[Saved data entries]
------
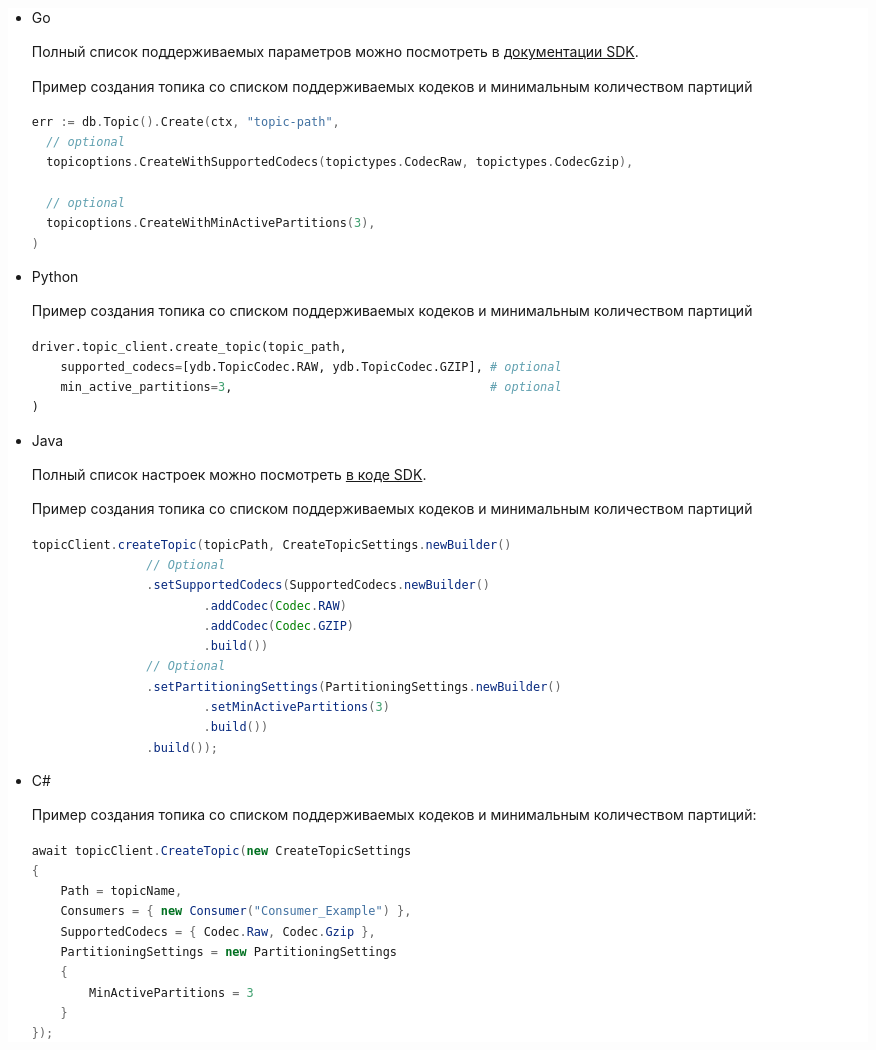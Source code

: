 - Go

  Полный список поддерживаемых параметров можно посмотреть в [документации SDK](https://pkg.go.dev/github.com/ydb-platform/ydb-go-sdk/v3/topic/topicoptions#CreateOption).

  Пример создания топика со списком поддерживаемых кодеков и минимальным количеством партиций

  ```go
  err := db.Topic().Create(ctx, "topic-path",
    // optional
    topicoptions.CreateWithSupportedCodecs(topictypes.CodecRaw, topictypes.CodecGzip),

    // optional
    topicoptions.CreateWithMinActivePartitions(3),
  )
  ```

- Python

  Пример создания топика со списком поддерживаемых кодеков и минимальным количеством партиций

  ```python
  driver.topic_client.create_topic(topic_path,
      supported_codecs=[ydb.TopicCodec.RAW, ydb.TopicCodec.GZIP], # optional
      min_active_partitions=3,                                    # optional
  )
  ```

- Java

  Полный список настроек можно посмотреть [в коде SDK](https://github.com/ydb-platform/ydb-java-sdk/blob/master/topic/src/main/java/tech/ydb/topic/settings/CreateTopicSettings.java#L97).

  Пример создания топика со списком поддерживаемых кодеков и минимальным количеством партиций

  ```java
  topicClient.createTopic(topicPath, CreateTopicSettings.newBuilder()
                  // Optional
                  .setSupportedCodecs(SupportedCodecs.newBuilder()
                          .addCodec(Codec.RAW)
                          .addCodec(Codec.GZIP)
                          .build())
                  // Optional
                  .setPartitioningSettings(PartitioningSettings.newBuilder()
                          .setMinActivePartitions(3)
                          .build())
                  .build());
  ```

- C#

  Пример создания топика со списком поддерживаемых кодеков и минимальным количеством партиций:

  ```c#
  await topicClient.CreateTopic(new CreateTopicSettings
  {
      Path = topicName,
      Consumers = { new Consumer("Consumer_Example") },
      SupportedCodecs = { Codec.Raw, Codec.Gzip },
      PartitioningSettings = new PartitioningSettings
      {
          MinActivePartitions = 3
      }
  });
  ```
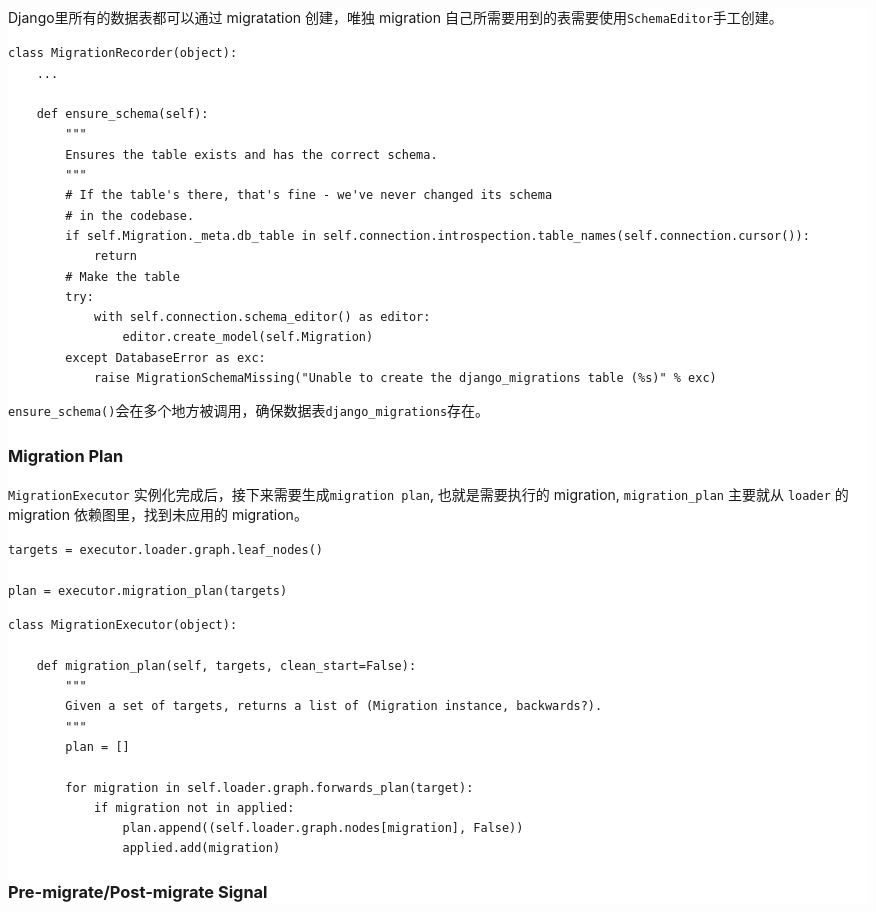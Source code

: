 Django里所有的数据表都可以通过 migratation 创建，唯独 migration 自己所需要用到的表需要使用`SchemaEditor`手工创建。


```
class MigrationRecorder(object):
    ...

    def ensure_schema(self):
        """
        Ensures the table exists and has the correct schema.
        """
        # If the table's there, that's fine - we've never changed its schema
        # in the codebase.
        if self.Migration._meta.db_table in self.connection.introspection.table_names(self.connection.cursor()):
            return
        # Make the table
        try:
            with self.connection.schema_editor() as editor:
                editor.create_model(self.Migration)
        except DatabaseError as exc:
            raise MigrationSchemaMissing("Unable to create the django_migrations table (%s)" % exc)

```

`ensure_schema()`会在多个地方被调用，确保数据表`django_migrations`存在。

### Migration Plan

`MigrationExecutor` 实例化完成后，接下来需要生成`migration plan`, 也就是需要执行的 migration, `migration_plan` 主要就从 `loader` 的 migration 依赖图里，找到未应用的 migration。

```
targets = executor.loader.graph.leaf_nodes()

plan = executor.migration_plan(targets)
```

```
class MigrationExecutor(object):

    def migration_plan(self, targets, clean_start=False):
        """
        Given a set of targets, returns a list of (Migration instance, backwards?).
        """
        plan = []

        for migration in self.loader.graph.forwards_plan(target):
            if migration not in applied:
                plan.append((self.loader.graph.nodes[migration], False))
                applied.add(migration)

```

### Pre-migrate/Post-migrate Signal
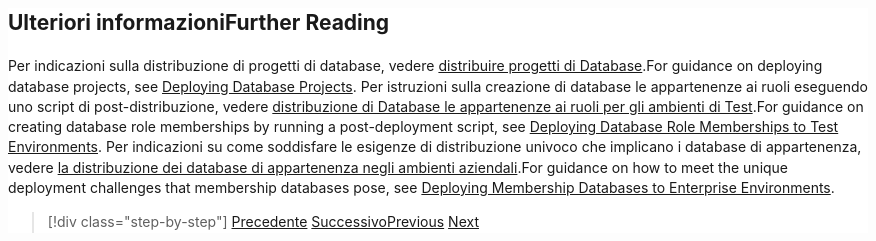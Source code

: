 ## <a name="further-reading"></a><span data-ttu-id="e9b4b-260">Ulteriori informazioni</span><span class="sxs-lookup"><span data-stu-id="e9b4b-260">Further Reading</span></span>

<span data-ttu-id="e9b4b-261">Per indicazioni sulla distribuzione di progetti di database, vedere [distribuire progetti di Database](../web-deployment-in-the-enterprise/deploying-database-projects.md).</span><span class="sxs-lookup"><span data-stu-id="e9b4b-261">For guidance on deploying database projects, see [Deploying Database Projects](../web-deployment-in-the-enterprise/deploying-database-projects.md).</span></span> <span data-ttu-id="e9b4b-262">Per istruzioni sulla creazione di database le appartenenze ai ruoli eseguendo uno script di post-distribuzione, vedere [distribuzione di Database le appartenenze ai ruoli per gli ambienti di Test](../advanced-enterprise-web-deployment/deploying-database-role-memberships-to-test-environments.md).</span><span class="sxs-lookup"><span data-stu-id="e9b4b-262">For guidance on creating database role memberships by running a post-deployment script, see [Deploying Database Role Memberships to Test Environments](../advanced-enterprise-web-deployment/deploying-database-role-memberships-to-test-environments.md).</span></span> <span data-ttu-id="e9b4b-263">Per indicazioni su come soddisfare le esigenze di distribuzione univoco che implicano i database di appartenenza, vedere [la distribuzione dei database di appartenenza negli ambienti aziendali](../advanced-enterprise-web-deployment/deploying-membership-databases-to-enterprise-environments.md).</span><span class="sxs-lookup"><span data-stu-id="e9b4b-263">For guidance on how to meet the unique deployment challenges that membership databases pose, see [Deploying Membership Databases to Enterprise Environments](../advanced-enterprise-web-deployment/deploying-membership-databases-to-enterprise-environments.md).</span></span>

> [!div class="step-by-step"]
> <span data-ttu-id="e9b4b-264">[Precedente](configuring-a-web-server-for-web-deploy-publishing-offline-deployment.md)
> [Successivo](creating-a-server-farm-with-the-web-farm-framework.md)</span><span class="sxs-lookup"><span data-stu-id="e9b4b-264">[Previous](configuring-a-web-server-for-web-deploy-publishing-offline-deployment.md)
[Next](creating-a-server-farm-with-the-web-farm-framework.md)</span></span>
------
In the copy, include all records verbatim but no images.

Source code

: - Go

  Полный список поддерживаемых параметров можно посмотреть в [документации SDK](https://pkg.go.dev/github.com/ydb-platform/ydb-go-sdk/v3/topic/topicoptions#CreateOption).

  Пример создания топика со списком поддерживаемых кодеков и минимальным количеством партиций

  ```go
  err := db.Topic().Create(ctx, "topic-path",
    // optional
    topicoptions.CreateWithSupportedCodecs(topictypes.CodecRaw, topictypes.CodecGzip),

    // optional
    topicoptions.CreateWithMinActivePartitions(3),
  )
  ```

- Python

  Пример создания топика со списком поддерживаемых кодеков и минимальным количеством партиций

  ```python
  driver.topic_client.create_topic(topic_path,
      supported_codecs=[ydb.TopicCodec.RAW, ydb.TopicCodec.GZIP], # optional
      min_active_partitions=3,                                    # optional
  )
  ```

- Java

  Полный список настроек можно посмотреть [в коде SDK](https://github.com/ydb-platform/ydb-java-sdk/blob/master/topic/src/main/java/tech/ydb/topic/settings/CreateTopicSettings.java#L97).

  Пример создания топика со списком поддерживаемых кодеков и минимальным количеством партиций

  ```java
  topicClient.createTopic(topicPath, CreateTopicSettings.newBuilder()
                  // Optional
                  .setSupportedCodecs(SupportedCodecs.newBuilder()
                          .addCodec(Codec.RAW)
                          .addCodec(Codec.GZIP)
                          .build())
                  // Optional
                  .setPartitioningSettings(PartitioningSettings.newBuilder()
                          .setMinActivePartitions(3)
                          .build())
                  .build());
  ```

- C#

  Пример создания топика со списком поддерживаемых кодеков и минимальным количеством партиций:

  ```c#
  await topicClient.CreateTopic(new CreateTopicSettings
  {
      Path = topicName,
      Consumers = { new Consumer("Consumer_Example") },
      SupportedCodecs = { Codec.Raw, Codec.Gzip },
      PartitioningSettings = new PartitioningSettings
      {
          MinActivePartitions = 3
      }
  });
  ```
Source code

: Django里所有的数据表都可以通过 migratation 创建，唯独 migration 自己所需要用到的表需要使用`SchemaEditor`手工创建。


```
class MigrationRecorder(object):
    ...

    def ensure_schema(self):
        """
        Ensures the table exists and has the correct schema.
        """
        # If the table's there, that's fine - we've never changed its schema
        # in the codebase.
        if self.Migration._meta.db_table in self.connection.introspection.table_names(self.connection.cursor()):
            return
        # Make the table
        try:
            with self.connection.schema_editor() as editor:
                editor.create_model(self.Migration)
        except DatabaseError as exc:
            raise MigrationSchemaMissing("Unable to create the django_migrations table (%s)" % exc)

```

`ensure_schema()`会在多个地方被调用，确保数据表`django_migrations`存在。

### Migration Plan

`MigrationExecutor` 实例化完成后，接下来需要生成`migration plan`, 也就是需要执行的 migration, `migration_plan` 主要就从 `loader` 的 migration 依赖图里，找到未应用的 migration。

```
targets = executor.loader.graph.leaf_nodes()

plan = executor.migration_plan(targets)
```

```
class MigrationExecutor(object):

    def migration_plan(self, targets, clean_start=False):
        """
        Given a set of targets, returns a list of (Migration instance, backwards?).
        """
        plan = []

        for migration in self.loader.graph.forwards_plan(target):
            if migration not in applied:
                plan.append((self.loader.graph.nodes[migration], False))
                applied.add(migration)

```

### Pre-migrate/Post-migrate Signal
Source code

: ## <a name="further-reading"></a><span data-ttu-id="e9b4b-260">Ulteriori informazioni</span><span class="sxs-lookup"><span data-stu-id="e9b4b-260">Further Reading</span></span>

<span data-ttu-id="e9b4b-261">Per indicazioni sulla distribuzione di progetti di database, vedere [distribuire progetti di Database](../web-deployment-in-the-enterprise/deploying-database-projects.md).</span><span class="sxs-lookup"><span data-stu-id="e9b4b-261">For guidance on deploying database projects, see [Deploying Database Projects](../web-deployment-in-the-enterprise/deploying-database-projects.md).</span></span> <span data-ttu-id="e9b4b-262">Per istruzioni sulla creazione di database le appartenenze ai ruoli eseguendo uno script di post-distribuzione, vedere [distribuzione di Database le appartenenze ai ruoli per gli ambienti di Test](../advanced-enterprise-web-deployment/deploying-database-role-memberships-to-test-environments.md).</span><span class="sxs-lookup"><span data-stu-id="e9b4b-262">For guidance on creating database role memberships by running a post-deployment script, see [Deploying Database Role Memberships to Test Environments](../advanced-enterprise-web-deployment/deploying-database-role-memberships-to-test-environments.md).</span></span> <span data-ttu-id="e9b4b-263">Per indicazioni su come soddisfare le esigenze di distribuzione univoco che implicano i database di appartenenza, vedere [la distribuzione dei database di appartenenza negli ambienti aziendali](../advanced-enterprise-web-deployment/deploying-membership-databases-to-enterprise-environments.md).</span><span class="sxs-lookup"><span data-stu-id="e9b4b-263">For guidance on how to meet the unique deployment challenges that membership databases pose, see [Deploying Membership Databases to Enterprise Environments](../advanced-enterprise-web-deployment/deploying-membership-databases-to-enterprise-environments.md).</span></span>

> [!div class="step-by-step"]
> <span data-ttu-id="e9b4b-264">[Precedente](configuring-a-web-server-for-web-deploy-publishing-offline-deployment.md)
> [Successivo](creating-a-server-farm-with-the-web-farm-framework.md)</span><span class="sxs-lookup"><span data-stu-id="e9b4b-264">[Previous](configuring-a-web-server-for-web-deploy-publishing-offline-deployment.md)
[Next](creating-a-server-farm-with-the-web-farm-framework.md)</span></span>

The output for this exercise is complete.